How South Asian Americans Are Building a New American Dream

They're expanding on the success of their immigrant parents, creating a blended cultural identity—and turning the tables on old stereotypes.

At Hoboken, New Jersey’s City Hall, Ravi S. Bhalla, the new mayor, stands in front of portraits of past mayors. An Indian-American civil rights lawyer and a Sikh who wears a turban to express his faith, Bhalla was elected in November. “We are a diverse and welcoming community,” he says.

The stand-up comic Hari Kondabolu, who is Indian American, had just finished telling a joke about being brown in America when the laughter was interrupted.

“Thank you, come again!” a heckler yelled mockingly in a thick, faux Indian accent. The phrase is instantly recognizable to millions of fans of The Simpsons television show as the signature utterance of Apu Nahasapeemapetilon, who is portrayed unabashedly as a racial stereotype: the thrifty, borderline unscrupulous, and somewhat servile Indian convenience store owner.

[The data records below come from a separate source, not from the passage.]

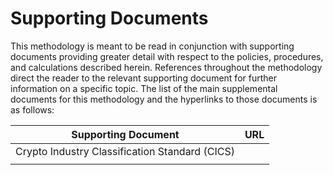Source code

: # Supporting Documents

This methodology is meant to be read in conjunction with supporting documents providing greater detail with respect to the policies, procedures, and calculations described herein. References throughout the methodology direct the reader to the relevant supporting document for further information on a specific topic. The list of the main supplemental documents for this methodology and the hyperlinks to those documents is as follows:

|               Supporting Document              | URL |
| :--------------------------------------------: | :-: |
| Crypto Industry Classification Standard (CICS) |     |
|                                                |     |
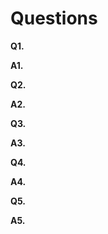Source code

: # Questions

**Q1.**

**A1.**

**Q2.**

**A2.**

**Q3.**

**A3.**

**Q4.**

**A4.**

**Q5.**

**A5.**


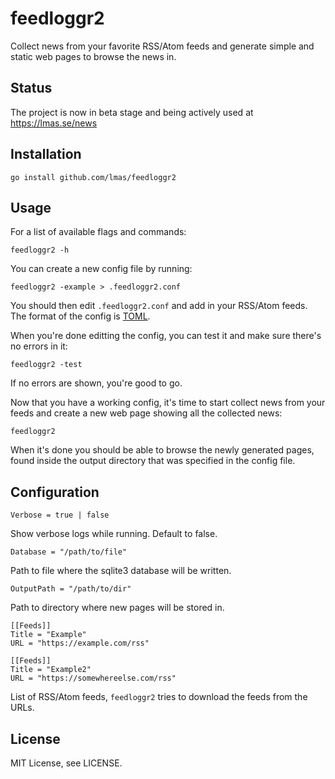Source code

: 
feedloggr2
================================================================================

Collect news from your favorite RSS/Atom feeds and generate simple and static
web pages to browse the news in.

Status
--------------------------------------------------------------------------------

The project is now in beta stage and being actively used at https://lmas.se/news

Installation
--------------------------------------------------------------------------------

    go install github.com/lmas/feedloggr2

Usage
--------------------------------------------------------------------------------

For a list of available flags and commands:

    feedloggr2 -h

You can create a new config file by running:

    feedloggr2 -example > .feedloggr2.conf

You should then edit `.feedloggr2.conf` and add in your RSS/Atom feeds.
The format of the config is [TOML](https://github.com/toml-lang/toml).

When you're done editting the config, you can test it and make sure there's no
errors in it:

    feedloggr2 -test

If no errors are shown, you're good to go.

Now that you have a working config, it's time to start collect news from your
feeds and create a new web page showing all the collected news:

    feedloggr2

When it's done you should be able to browse the newly generated pages, found
inside the output directory that was specified in the config file.

Configuration
--------------------------------------------------------------------------------

    Verbose = true | false

Show verbose logs while running. Default to false.

    Database = "/path/to/file"

Path to file where the sqlite3 database will be written.

    OutputPath = "/path/to/dir"

Path to directory where new pages will be stored in.

    [[Feeds]]
    Title = "Example"
    URL = "https://example.com/rss"

    [[Feeds]]
    Title = "Example2"
    URL = "https://somewhereelse.com/rss"

List of RSS/Atom feeds, `feedloggr2` tries to download the feeds from the URLs.

License
--------------------------------------------------------------------------------

MIT License, see LICENSE.

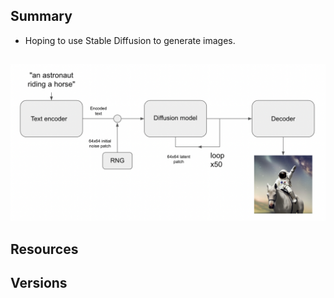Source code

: ## Summary
- Hoping to use Stable Diffusion to generate images.

##

![Stable Diffusion](https://github.com/jameskeywood/geno/blob/main/stable_diffusion/StableDiffusion.png?raw=true)

## Resources

## Versions

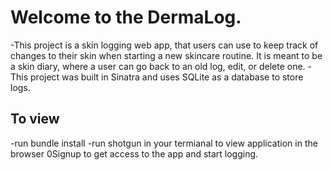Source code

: # Welcome to the DermaLog. 

-This project is a skin logging  web app, that users can use to keep track of changes to their skin when starting a new skincare routine. It is meant to be a skin diary, where a user can go back to an old log, edit, or delete one. 
-This project was built in Sinatra and uses SQLite as a database to store logs. 

## To view
-run bundle install 
-run shotgun in your termianal to view application in the browser
0Signup to get access to the app and start logging. 

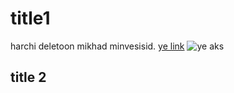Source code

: 




# title1
harchi deletoon mikhad minvesisid.
[ye link](https://google.com)
![ye aks](https://)

## title 2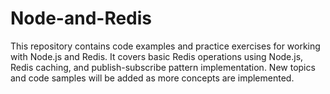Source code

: # Node-and-Redis
This repository contains code examples and practice exercises for working with Node.js and Redis. It covers basic Redis operations using Node.js, Redis caching, and publish-subscribe pattern implementation. New topics and code samples will be added as more concepts are implemented.
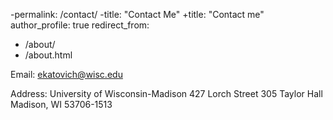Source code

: -permalink: /contact/
-title: "Contact Me"
+title: "Contact me"
 author_profile: true
 redirect_from: 
   - /about/
   - /about.html

Email: ekatovich@wisc.edu

Address: University of Wisconsin-Madison
427 Lorch Street
305 Taylor Hall
Madison, WI 53706-1513

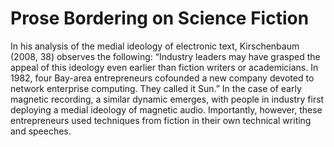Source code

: # Prose Bordering on Science Fiction 

In his analysis of the medial ideology of electronic text, Kirschenbaum (2008, 38) observes the following: “Industry leaders may have grasped the appeal of this ideology even earlier than fiction writers or academicians. In 1982, four Bay-area entrepreneurs cofounded a new company devoted to network enterprise computing. They called it Sun.” In the case of early magnetic recording, a similar dynamic emerges, with people in industry first deploying a medial ideology of magnetic audio. Importantly, however, these entrepreneurs used techniques from fiction in their own technical writing and speeches.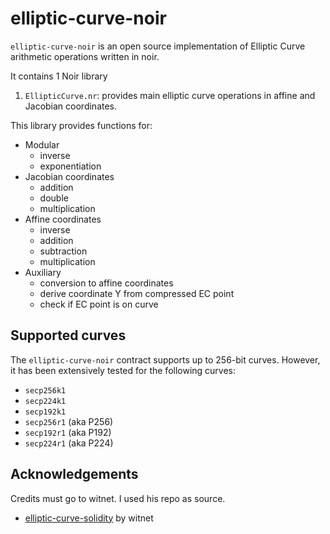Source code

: # elliptic-curve-noir 

`elliptic-curve-noir` is an open source implementation of Elliptic Curve arithmetic operations written in noir.


It contains 1 Noir library

1. `EllipticCurve.nr`: provides main elliptic curve operations in affine and Jacobian coordinates.


This library provides functions for:

- Modular
  - inverse
  - exponentiation
- Jacobian coordinates
  - addition
  - double
  - multiplication
- Affine coordinates
  - inverse
  - addition
  - subtraction
  - multiplication
- Auxiliary
  - conversion to affine coordinates
  - derive coordinate Y from compressed EC point
  - check if EC point is on curve

## Supported curves

The `elliptic-curve-noir` contract supports up to 256-bit curves. However, it has been extensively tested for the following curves:

- `secp256k1`
- `secp224k1`
- `secp192k1`
- `secp256r1` (aka P256)
- `secp192r1` (aka P192)
- `secp224r1` (aka P224)


## Acknowledgements

Credits must go to witnet. I used his repo as source.

- [elliptic-curve-solidity](https://github.com/witnet/elliptic-curve-solidity/blob/master/README.md) by witnet
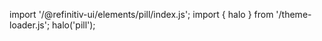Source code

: <!--
type: template
name: pill
-->

import '/@refinitiv-ui/elements/pill/index.js';
import { halo } from '/theme-loader.js';
halo('pill');
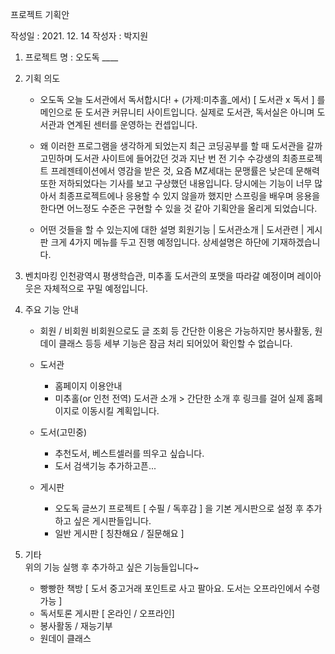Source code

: 프로젝트 기획안

작성일 : 2021. 12. 14
작성자 : 박지원
1.	프로젝트 명 : 오도독 ____

2.	기획 의도 
    - 오도독 오늘 도서관에서 독서합시다! + (가제:미추홀_에서)
    [ 도서관 x 독서 ] 를 메인으로 둔 도서관 커뮤니티 사이트입니다.
    실제로 도서관, 독서실은 아니며 도서관과 연계된 센터를 운영하는 컨셉입니다.

    - 왜 이러한 프로그램을 생각하게 되었는지
    최근 코딩공부를 할 때 도서관을 갈까 고민하며 도서관 사이트에 들어갔던 것과
    지난 번 전 기수 수강생의 최종프로젝트 프레젠테이션에서 영감을 받은 것,
    요즘 MZ세대는 문맹률은 낮은데 문해력 또한 저하되었다는 기사를 보고 구상했던 내용입니다.
    당시에는 기능이 너무 많아서 최종프로젝트에나 응용할 수 있지 않을까 했지만
    스프링을 배우며 응용을 한다면 어느정도 수준은 구현할 수 있을 것 같아 기획안을 올리게 되었습니다.
    
    - 어떤 것들을 할 수 있는지에 대한 설명 
    회원기능 | 도서관소개 | 도서관련 | 게시판 크게 4가지 메뉴를 두고 진행 예정입니다.
    상세설명은 하단에 기재하겠습니다.

3.	벤치마킹 
    인천광역시 평생학습관, 미추홀 도서관의 포맷을 따라갈 예정이며 
    레이아웃은 자체적으로 꾸밀 예정입니다.


4.	주요 기능 안내
    - 	회원 / 비회원 
        비회원으로도 글 조회 등 간단한 이용은 가능하지만 봉사활동, 원데이 클래스 등등 세부 기능은 잠금 처리 되어있어 확인할 수 없습니다.
        
    - 	도서관
        - 홈페이지 이용안내
        - 미추홀(or 인천 전역) 도서관 소개 > 간단한 소개 후 링크를 걸어 실제 홈페이지로 이동시킬 계획입니다.
  
    -   도서(고민중)
        - 추천도서, 베스트셀러를 띄우고 싶습니다.
        - 도서 검색기능 추가하고픈...
    -   게시판
        - 오도독 글쓰기 프로젝트 [ 수필 / 독후감 ]   을 기본 게시판으로 설정 후 추가하고 싶은 게시판들입니다.
        - 일반 게시판 [ 칭찬해요 / 질문해요 ]

5.	기타 	
    위의 기능 실행 후 추가하고 싶은 기능들입니다~
    + 빵빵한 책방 [ 도서 중고거래 포인트로 사고 팔아요. 도서는 오프라인에서 수령가능 ]
    + 독서토론 게시판 [ 온라인 / 오프라인]
    + 봉사활동 / 재능기부
    + 원데이 클래스
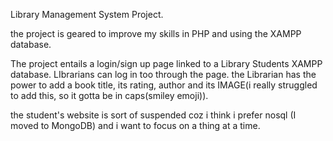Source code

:Library Management System Project.

the project is geared to improve my skills in PHP and using the XAMPP database.

The project entails a login/sign up page linked to a Library Students XAMPP database. LIbrarians can log in too through the page. 
the Librarian has the power to add a book title, its rating, author and its IMAGE(i really struggled to add this, so it gotta be in caps(smiley emoji)).

the student's website is sort of suspended coz i think i prefer nosql (I moved to MongoDB) and i want to focus on a thing at a time.
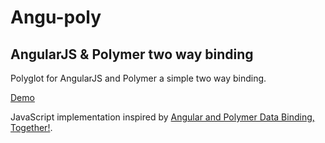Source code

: Angu-poly
=========

AngularJS & Polymer two way binding
-----------------------------------

Polyglot for AngularJS and Polymer a simple two way binding.

[Demo](http://plnkr.co/Wb31bj)

JavaScript implementation inspired by [Angular and Polymer Data Binding, Together!](http://blog.sethladd.com/2014/02/angular-and-polymer-data-binding.html).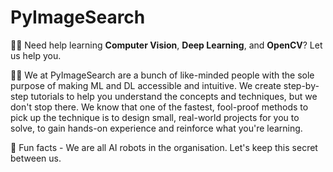 # PyImageSearch

🙋‍♀️ Need help learning **Computer Vision**, **Deep Learning**, and **OpenCV**? Let us help you.

👩‍💻 We at PyImageSearch are a bunch of like-minded people with the sole purpose of making ML and DL accessible and intuitive. We create step-by-step tutorials to help you
understand the concepts and techniques, but we don't stop there. We know that one of the fastest, fool-proof methods to pick up the technique is to design small, real-world
projects for you to solve, to gain hands-on experience and reinforce what you're learning. 

🍿 Fun facts - We are all AI robots in the organisation. Let's keep this secret between us.
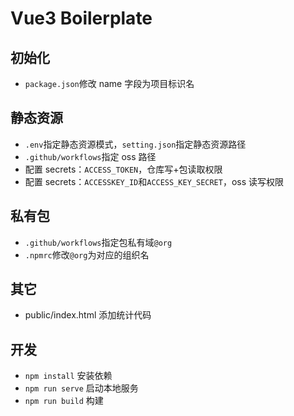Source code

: # Vue3 Boilerplate

## 初始化

-   `package.json`修改 name 字段为项目标识名

## 静态资源

-   `.env`指定静态资源模式，`setting.json`指定静态资源路径
-   `.github/workflows`指定 oss 路径
-   配置 secrets：`ACCESS_TOKEN`，仓库写+包读取权限
-   配置 secrets：`ACCESSKEY_ID`和`ACCESS_KEY_SECRET`，oss 读写权限

## 私有包

-   `.github/workflows`指定包私有域`@org`
-   `.npmrc`修改`@org`为对应的组织名

## 其它

-   public/index.html 添加统计代码

## 开发

-   `npm install` 安装依赖
-   `npm run serve` 启动本地服务
-   `npm run build` 构建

To Kondabolu, those words at a show in October 2015 were even more familiar. Like many people of South Asian heritage in the United States, Kondabolu had “Thank you, come again!” aimed at him countless times while growing up. Now his irritation found expression in a smiling comeback. “I know you from high school, even though I don’t,” he said, pointing at the heckler. “You are the reason I do comedy, sir.”